THE 10-year-old cancer victim refused treatment by a health authority
was responding well yesterday to a course of chemotherapy paid for by an
anonymous donor.
Child B was thrown into the centre of a legal battle when Cambridge
Health Authority decided not to fund her #75,000 treatment for leukemia.
Last Friday the Court of Appeal upheld a judge's ruling that the
health authority was legally justified in refusing to pay for the
treatment.
But then an anonymous benefactor offered to put up the cash -- and
yesterday the girl started a five-day course of intensive chemotherapy
at the private Portland Hospital for Women and Children in London.
The blood specialist in charge of her treatment said she was bearing
up well to the powerful drugs being drip-fed into her.
Consultant haemotologist Dr Peter Gravett, speaking at a news
conference at the London Clinic which will share the girl's treatment,
said: ''So far there haven't been any adverse effects at all. It hasn't
even affected her appetite.
''Chemotherapy is a very individual thing and some people are more
sensitive to it than others.''
Earlier, he had warned that the girl could feel very sick from the
drugs, which are being administered for about six hours a day. Mouth
ulcers, diarrhoea and hair loss were likely side effects.
Three weeks after the end of the treatment, doctors will assess how
well the girl's bone marrow has responded.

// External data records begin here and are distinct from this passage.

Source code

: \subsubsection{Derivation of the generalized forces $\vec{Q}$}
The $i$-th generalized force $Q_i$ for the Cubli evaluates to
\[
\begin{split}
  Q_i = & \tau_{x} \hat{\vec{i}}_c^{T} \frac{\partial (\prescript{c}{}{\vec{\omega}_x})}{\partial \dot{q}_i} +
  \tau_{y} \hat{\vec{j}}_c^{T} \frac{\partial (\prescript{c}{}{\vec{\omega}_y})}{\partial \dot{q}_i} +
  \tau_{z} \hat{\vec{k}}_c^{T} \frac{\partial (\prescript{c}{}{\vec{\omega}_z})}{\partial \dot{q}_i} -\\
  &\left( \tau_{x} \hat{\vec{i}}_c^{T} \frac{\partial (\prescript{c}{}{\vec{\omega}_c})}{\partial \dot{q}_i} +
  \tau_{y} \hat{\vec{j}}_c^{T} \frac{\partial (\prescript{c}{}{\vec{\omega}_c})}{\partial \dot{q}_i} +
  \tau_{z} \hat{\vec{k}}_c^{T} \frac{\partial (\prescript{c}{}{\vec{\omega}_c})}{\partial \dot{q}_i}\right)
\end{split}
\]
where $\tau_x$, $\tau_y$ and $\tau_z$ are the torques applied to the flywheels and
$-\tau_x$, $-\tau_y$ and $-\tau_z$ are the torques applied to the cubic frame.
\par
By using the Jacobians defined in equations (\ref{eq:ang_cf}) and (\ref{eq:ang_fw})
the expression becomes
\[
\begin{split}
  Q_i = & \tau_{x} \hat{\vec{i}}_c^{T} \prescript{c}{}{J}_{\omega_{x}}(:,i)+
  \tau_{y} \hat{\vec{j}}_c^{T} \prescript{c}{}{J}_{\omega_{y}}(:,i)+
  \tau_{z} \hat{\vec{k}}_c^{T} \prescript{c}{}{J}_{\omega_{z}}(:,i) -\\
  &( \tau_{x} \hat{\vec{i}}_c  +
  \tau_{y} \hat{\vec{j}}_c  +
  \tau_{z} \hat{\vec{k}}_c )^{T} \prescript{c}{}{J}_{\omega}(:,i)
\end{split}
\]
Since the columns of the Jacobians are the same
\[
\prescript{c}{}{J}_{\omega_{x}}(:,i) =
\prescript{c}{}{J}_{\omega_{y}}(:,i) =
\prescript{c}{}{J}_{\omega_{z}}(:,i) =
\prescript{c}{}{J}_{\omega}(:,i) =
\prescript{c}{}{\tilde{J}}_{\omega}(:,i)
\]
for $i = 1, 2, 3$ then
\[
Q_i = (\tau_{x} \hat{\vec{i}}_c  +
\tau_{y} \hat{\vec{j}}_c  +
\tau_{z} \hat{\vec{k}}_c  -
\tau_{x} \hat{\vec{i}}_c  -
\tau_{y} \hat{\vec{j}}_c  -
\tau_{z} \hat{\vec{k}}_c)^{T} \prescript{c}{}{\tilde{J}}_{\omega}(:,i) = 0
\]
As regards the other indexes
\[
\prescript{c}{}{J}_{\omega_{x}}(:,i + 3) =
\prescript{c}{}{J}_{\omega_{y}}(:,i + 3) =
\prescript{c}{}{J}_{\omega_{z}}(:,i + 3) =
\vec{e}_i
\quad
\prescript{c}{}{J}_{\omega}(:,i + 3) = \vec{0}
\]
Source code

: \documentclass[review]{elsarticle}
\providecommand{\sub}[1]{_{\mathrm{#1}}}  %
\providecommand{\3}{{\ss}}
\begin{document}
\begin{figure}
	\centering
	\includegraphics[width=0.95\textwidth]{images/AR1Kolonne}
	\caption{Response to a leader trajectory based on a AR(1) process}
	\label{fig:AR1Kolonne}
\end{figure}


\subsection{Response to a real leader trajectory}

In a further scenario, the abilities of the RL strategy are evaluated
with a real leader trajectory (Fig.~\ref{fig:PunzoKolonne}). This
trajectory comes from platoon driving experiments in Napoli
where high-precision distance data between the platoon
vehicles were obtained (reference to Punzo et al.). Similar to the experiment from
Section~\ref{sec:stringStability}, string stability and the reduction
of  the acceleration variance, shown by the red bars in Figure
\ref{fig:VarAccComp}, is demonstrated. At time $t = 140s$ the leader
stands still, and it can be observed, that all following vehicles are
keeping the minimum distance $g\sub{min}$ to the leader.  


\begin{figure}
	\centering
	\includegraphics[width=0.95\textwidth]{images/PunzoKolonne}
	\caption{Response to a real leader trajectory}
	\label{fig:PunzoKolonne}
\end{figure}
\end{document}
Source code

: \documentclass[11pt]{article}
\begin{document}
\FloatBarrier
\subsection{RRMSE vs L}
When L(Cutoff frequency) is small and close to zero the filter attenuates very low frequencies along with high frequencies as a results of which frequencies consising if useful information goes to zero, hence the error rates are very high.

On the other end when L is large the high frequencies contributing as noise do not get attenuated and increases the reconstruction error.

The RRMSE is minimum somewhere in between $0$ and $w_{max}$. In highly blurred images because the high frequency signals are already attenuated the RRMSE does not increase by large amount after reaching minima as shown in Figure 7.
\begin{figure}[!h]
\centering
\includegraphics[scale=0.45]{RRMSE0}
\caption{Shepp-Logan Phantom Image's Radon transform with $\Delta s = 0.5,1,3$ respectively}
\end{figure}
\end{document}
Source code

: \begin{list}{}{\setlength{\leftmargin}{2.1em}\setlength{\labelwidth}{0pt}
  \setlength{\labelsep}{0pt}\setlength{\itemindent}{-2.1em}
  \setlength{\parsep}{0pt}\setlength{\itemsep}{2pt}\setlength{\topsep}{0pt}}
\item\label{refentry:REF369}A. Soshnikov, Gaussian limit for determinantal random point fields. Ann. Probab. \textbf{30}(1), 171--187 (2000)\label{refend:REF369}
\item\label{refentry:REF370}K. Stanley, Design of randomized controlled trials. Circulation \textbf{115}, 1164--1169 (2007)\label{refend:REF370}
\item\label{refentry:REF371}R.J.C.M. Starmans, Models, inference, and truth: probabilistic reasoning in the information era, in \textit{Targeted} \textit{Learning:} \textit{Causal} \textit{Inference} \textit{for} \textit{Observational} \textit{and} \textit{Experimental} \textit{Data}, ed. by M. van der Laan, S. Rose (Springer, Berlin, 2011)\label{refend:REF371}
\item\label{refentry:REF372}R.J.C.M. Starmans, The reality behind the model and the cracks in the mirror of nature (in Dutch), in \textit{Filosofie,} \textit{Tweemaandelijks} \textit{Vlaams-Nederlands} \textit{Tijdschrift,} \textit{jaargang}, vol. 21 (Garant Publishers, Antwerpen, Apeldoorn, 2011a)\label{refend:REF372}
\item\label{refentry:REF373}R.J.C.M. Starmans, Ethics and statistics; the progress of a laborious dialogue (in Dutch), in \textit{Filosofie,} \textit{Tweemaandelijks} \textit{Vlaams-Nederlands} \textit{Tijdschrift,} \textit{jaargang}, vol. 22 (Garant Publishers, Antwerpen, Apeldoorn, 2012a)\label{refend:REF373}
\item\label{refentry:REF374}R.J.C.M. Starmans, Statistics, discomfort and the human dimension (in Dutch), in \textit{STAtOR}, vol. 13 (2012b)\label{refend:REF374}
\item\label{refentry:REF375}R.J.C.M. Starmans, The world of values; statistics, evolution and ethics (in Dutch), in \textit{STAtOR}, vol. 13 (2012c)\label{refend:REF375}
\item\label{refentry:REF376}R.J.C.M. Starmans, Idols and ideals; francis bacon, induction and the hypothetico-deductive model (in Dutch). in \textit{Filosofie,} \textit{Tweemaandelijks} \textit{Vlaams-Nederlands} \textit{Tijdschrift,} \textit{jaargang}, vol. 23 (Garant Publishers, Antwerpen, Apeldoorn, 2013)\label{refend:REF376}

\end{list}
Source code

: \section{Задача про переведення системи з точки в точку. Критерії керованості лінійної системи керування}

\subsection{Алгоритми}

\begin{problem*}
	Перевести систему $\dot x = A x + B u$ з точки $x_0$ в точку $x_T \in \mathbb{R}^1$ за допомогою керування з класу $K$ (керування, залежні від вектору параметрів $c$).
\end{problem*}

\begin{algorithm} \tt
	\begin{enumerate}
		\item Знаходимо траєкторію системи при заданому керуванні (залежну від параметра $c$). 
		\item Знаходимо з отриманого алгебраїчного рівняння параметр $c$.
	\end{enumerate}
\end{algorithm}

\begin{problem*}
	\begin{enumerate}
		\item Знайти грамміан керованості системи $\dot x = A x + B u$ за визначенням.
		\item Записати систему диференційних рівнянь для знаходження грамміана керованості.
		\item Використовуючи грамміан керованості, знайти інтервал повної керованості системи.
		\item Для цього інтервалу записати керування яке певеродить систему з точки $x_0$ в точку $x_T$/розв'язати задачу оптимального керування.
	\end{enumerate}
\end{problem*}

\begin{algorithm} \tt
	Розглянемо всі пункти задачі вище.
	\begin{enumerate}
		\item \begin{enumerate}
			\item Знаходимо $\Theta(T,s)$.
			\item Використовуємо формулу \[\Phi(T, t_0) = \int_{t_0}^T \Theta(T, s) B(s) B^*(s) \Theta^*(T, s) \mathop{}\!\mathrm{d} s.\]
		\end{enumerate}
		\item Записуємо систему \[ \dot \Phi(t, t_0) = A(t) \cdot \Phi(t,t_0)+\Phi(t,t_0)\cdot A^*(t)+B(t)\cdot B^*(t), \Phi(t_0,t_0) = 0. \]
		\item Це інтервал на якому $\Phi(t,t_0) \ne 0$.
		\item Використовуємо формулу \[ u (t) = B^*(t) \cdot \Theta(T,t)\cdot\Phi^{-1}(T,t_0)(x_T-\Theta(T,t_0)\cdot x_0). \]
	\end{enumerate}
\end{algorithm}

A decision will then be taken on whether she is well enough to go to
the next stage of treatment -- a bone marrow transplant.
Alternatively, doctors may decide to give her more chemotherapy -- or
to cease her treatment if it appears to be having no positive effect.
Dr Gravett said the girl's nine-year-old sister would be the ideal
marrow donor. She was the donor in an earlier transplant operation
before Child B suffered the relapse.
Dr Gravett says the girl's chances of survival remained at 10%, but
added: ''I have no reason to think that the prospects are any more
gloomy than they have been over the past few days.''
The girl developed non-Hodgkin's lymphoma at the age of five and was
sent to Addenbrooke's Hospital, Cambridge, where she received
chemotherapy.
By August 1992 she appeared to have made a full recovery but 15 months
later she was diagnosed as suffering from acute myeloid leukemia and was
transferred to the Royal Marsden Hospital, west London, for her first
bone marrow transplant.
She left hospital last year and returned to school, but had a relapse
in mid-January and was given just six to eight weeks to live.